-- ASSIGNMENT --
Reproduce the records starting at the line that contains "remote-time=true" and running to the last line, exactly and in full.

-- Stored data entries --

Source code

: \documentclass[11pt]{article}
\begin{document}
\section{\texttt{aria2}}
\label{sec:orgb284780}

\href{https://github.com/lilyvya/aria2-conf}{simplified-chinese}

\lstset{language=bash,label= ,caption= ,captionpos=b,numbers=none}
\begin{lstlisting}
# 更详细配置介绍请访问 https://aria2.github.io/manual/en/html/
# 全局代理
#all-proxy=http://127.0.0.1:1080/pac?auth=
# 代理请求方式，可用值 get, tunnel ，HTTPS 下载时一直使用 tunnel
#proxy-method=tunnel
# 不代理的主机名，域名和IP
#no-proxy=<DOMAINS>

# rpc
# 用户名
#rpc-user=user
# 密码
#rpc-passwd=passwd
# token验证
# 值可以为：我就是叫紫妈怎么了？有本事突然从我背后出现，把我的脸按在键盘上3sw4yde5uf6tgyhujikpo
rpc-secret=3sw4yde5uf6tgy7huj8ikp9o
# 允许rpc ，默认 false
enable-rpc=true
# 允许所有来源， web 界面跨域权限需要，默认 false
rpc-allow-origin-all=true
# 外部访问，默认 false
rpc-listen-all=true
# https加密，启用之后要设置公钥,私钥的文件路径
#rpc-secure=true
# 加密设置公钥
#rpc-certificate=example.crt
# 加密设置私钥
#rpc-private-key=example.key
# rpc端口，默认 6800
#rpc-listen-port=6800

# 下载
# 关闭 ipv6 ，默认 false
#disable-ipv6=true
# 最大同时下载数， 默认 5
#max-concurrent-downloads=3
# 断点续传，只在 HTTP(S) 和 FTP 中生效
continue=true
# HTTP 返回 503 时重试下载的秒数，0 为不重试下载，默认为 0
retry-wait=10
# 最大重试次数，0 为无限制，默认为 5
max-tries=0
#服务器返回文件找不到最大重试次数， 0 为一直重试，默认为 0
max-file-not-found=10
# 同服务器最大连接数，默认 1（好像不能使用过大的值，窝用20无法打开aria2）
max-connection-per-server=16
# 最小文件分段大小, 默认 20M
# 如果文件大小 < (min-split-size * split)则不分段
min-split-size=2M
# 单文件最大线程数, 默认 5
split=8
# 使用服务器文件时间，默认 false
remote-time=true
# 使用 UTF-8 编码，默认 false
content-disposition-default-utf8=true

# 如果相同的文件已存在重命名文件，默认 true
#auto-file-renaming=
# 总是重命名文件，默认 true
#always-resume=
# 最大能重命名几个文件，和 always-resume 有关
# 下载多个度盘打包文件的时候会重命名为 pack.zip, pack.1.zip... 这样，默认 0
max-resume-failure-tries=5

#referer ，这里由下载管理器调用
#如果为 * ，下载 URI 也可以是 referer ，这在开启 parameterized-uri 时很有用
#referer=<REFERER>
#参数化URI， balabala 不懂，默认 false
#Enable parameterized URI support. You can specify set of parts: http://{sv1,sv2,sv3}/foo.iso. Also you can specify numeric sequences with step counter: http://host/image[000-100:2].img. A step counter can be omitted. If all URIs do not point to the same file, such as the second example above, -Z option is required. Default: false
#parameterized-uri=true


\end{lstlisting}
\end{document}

-- RESPONSE FOR THIS EXERCISE --
remote-time=true
# 使用 UTF-8 编码，默认 false
content-disposition-default-utf8=true

# 如果相同的文件已存在重命名文件，默认 true
#auto-file-renaming=
# 总是重命名文件，默认 true
#always-resume=
# 最大能重命名几个文件，和 always-resume 有关
# 下载多个度盘打包文件的时候会重命名为 pack.zip, pack.1.zip... 这样，默认 0
max-resume-failure-tries=5

#referer ，这里由下载管理器调用
#如果为 * ，下载 URI 也可以是 referer ，这在开启 parameterized-uri 时很有用
#referer=<REFERER>
#参数化URI， balabala 不懂，默认 false
#Enable parameterized URI support. You can specify set of parts: http://{sv1,sv2,sv3}/foo.iso. Also you can specify numeric sequences with step counter: http://host/image[000-100:2].img. A step counter can be omitted. If all URIs do not point to the same file, such as the second example above, -Z option is required. Default: false
#parameterized-uri=true


\end{lstlisting}
\end{document}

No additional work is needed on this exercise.